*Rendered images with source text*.
-- Opening Marker --
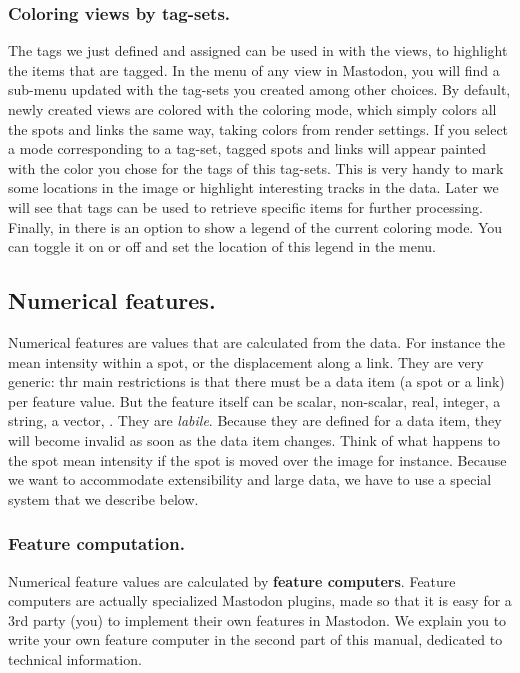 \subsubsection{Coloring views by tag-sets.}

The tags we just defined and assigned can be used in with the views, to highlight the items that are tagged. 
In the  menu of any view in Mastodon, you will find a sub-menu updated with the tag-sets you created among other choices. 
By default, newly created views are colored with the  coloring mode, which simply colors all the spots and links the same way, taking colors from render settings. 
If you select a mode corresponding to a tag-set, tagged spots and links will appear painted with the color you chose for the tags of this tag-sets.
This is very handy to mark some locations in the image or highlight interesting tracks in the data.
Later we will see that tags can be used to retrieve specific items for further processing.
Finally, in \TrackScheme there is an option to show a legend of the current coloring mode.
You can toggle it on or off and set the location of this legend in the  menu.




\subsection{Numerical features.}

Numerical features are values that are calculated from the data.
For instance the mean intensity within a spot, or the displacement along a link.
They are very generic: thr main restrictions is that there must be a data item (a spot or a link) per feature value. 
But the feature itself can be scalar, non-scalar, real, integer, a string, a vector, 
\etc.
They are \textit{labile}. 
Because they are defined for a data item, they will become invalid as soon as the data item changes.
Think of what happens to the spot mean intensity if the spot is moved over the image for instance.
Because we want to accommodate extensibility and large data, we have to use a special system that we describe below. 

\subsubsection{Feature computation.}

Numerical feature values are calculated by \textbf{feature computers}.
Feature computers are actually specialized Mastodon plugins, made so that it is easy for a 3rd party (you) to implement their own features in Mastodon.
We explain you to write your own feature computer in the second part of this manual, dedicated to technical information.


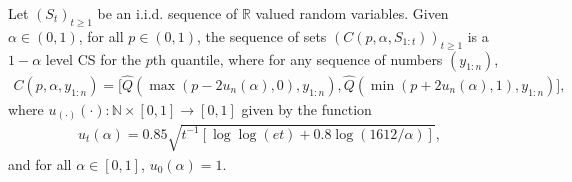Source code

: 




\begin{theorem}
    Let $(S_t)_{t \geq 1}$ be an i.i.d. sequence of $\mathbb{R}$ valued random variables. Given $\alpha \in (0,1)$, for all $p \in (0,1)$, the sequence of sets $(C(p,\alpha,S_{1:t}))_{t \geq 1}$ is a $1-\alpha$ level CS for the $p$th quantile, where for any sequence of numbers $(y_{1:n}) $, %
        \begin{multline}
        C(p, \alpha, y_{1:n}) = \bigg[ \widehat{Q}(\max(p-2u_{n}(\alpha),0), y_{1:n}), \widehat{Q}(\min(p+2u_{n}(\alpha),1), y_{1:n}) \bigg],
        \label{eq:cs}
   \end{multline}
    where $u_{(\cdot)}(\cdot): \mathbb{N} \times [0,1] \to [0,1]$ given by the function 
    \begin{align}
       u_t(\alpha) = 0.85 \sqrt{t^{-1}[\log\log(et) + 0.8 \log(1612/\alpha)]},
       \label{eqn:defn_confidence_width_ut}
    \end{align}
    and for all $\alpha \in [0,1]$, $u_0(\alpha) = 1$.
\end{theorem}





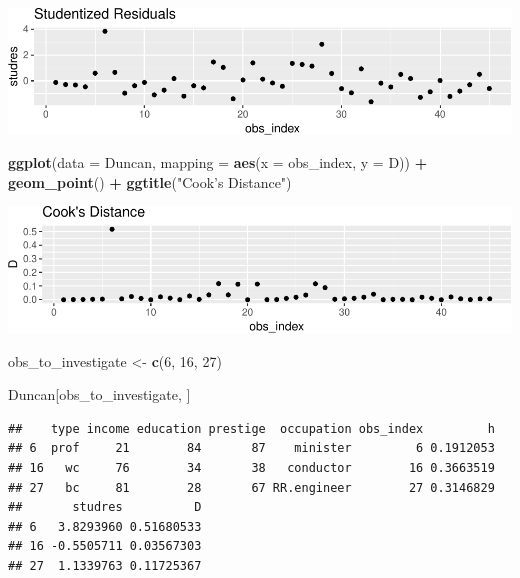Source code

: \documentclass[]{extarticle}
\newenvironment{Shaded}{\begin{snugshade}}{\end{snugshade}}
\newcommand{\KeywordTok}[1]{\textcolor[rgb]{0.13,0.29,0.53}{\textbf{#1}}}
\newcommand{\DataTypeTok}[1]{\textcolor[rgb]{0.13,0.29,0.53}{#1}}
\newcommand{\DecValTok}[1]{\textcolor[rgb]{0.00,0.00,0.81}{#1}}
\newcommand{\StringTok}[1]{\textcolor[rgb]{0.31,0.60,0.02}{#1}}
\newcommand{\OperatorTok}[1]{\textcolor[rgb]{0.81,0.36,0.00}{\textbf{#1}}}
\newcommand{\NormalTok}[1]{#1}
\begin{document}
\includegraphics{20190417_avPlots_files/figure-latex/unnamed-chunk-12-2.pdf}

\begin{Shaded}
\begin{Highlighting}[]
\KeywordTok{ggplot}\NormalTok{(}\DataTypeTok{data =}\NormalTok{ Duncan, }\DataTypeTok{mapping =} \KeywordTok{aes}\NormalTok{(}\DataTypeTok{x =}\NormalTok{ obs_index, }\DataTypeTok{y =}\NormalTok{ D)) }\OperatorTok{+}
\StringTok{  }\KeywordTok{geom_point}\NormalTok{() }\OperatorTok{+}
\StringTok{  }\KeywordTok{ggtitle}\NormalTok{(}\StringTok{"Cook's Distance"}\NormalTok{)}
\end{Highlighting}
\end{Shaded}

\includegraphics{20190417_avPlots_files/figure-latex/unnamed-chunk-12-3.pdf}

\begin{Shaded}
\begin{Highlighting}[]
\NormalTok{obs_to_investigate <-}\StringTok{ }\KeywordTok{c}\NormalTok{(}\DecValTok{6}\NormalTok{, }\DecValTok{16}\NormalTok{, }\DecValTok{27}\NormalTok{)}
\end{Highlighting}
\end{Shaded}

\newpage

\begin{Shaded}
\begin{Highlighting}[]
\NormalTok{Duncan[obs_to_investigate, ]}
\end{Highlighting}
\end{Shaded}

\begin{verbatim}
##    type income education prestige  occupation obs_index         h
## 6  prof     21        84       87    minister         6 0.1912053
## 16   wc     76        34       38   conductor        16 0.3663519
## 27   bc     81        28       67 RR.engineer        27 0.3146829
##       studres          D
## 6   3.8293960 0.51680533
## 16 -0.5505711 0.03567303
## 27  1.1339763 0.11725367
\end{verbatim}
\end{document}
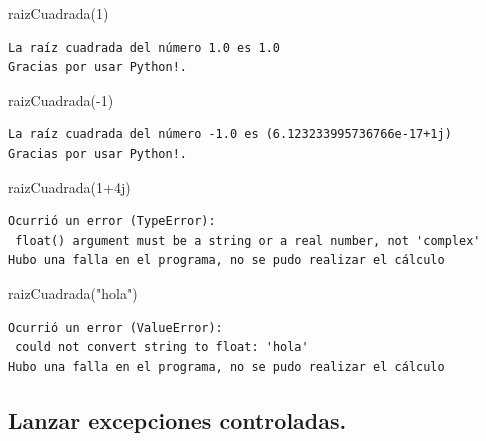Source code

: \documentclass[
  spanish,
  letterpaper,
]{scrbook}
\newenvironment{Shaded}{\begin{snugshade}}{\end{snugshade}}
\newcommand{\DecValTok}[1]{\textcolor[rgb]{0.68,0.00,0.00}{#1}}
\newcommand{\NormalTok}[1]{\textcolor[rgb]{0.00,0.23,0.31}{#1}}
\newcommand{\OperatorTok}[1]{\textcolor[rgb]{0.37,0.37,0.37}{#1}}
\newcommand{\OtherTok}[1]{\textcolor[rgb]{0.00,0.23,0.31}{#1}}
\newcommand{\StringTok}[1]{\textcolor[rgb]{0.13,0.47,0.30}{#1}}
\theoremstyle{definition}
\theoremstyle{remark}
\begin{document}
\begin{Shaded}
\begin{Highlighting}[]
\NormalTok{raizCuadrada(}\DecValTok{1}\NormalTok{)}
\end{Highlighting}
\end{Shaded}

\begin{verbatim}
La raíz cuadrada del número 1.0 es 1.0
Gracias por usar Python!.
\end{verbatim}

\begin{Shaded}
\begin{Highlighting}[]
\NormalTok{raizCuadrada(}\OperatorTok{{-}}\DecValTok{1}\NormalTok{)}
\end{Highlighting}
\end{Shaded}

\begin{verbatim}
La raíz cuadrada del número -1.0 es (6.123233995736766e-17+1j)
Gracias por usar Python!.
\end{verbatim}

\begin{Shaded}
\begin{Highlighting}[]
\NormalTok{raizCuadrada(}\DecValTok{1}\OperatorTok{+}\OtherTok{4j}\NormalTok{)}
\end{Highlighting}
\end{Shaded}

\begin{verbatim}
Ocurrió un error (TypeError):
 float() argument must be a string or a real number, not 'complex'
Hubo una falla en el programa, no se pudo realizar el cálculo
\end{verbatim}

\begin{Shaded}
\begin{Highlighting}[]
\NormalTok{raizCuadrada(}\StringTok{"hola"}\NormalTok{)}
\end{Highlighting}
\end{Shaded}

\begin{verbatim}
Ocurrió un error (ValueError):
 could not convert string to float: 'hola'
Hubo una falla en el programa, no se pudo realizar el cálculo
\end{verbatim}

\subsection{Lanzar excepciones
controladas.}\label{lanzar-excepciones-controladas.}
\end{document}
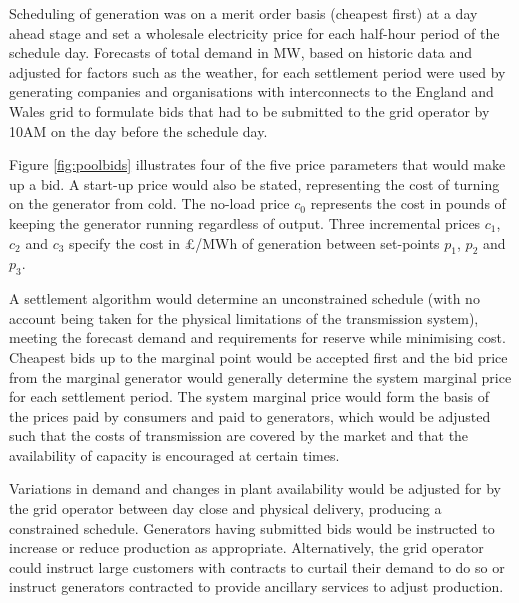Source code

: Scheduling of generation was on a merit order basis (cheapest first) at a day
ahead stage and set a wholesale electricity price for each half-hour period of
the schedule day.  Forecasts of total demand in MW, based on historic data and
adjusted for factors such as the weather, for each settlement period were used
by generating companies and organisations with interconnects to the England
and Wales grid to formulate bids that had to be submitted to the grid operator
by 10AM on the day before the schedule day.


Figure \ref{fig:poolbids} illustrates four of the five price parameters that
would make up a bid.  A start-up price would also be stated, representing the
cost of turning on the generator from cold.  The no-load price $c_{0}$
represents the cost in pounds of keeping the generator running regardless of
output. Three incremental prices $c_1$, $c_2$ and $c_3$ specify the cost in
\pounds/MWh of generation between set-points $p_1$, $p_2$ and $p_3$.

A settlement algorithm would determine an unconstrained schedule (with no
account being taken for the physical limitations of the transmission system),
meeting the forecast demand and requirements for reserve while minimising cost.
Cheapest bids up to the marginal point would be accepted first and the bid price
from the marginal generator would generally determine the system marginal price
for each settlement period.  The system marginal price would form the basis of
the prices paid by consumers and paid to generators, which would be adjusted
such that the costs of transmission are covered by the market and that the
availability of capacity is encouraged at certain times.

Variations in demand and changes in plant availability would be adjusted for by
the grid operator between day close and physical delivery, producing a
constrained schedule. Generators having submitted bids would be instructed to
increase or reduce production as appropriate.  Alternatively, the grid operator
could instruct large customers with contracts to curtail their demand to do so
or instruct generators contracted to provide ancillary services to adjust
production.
-- Closing Marker --
*AIM OF THE TASK*. Within the records, the lines containing the string "must" are to be counted and their number given without comment.

*ANSWER TO THE PROBLEM*. 2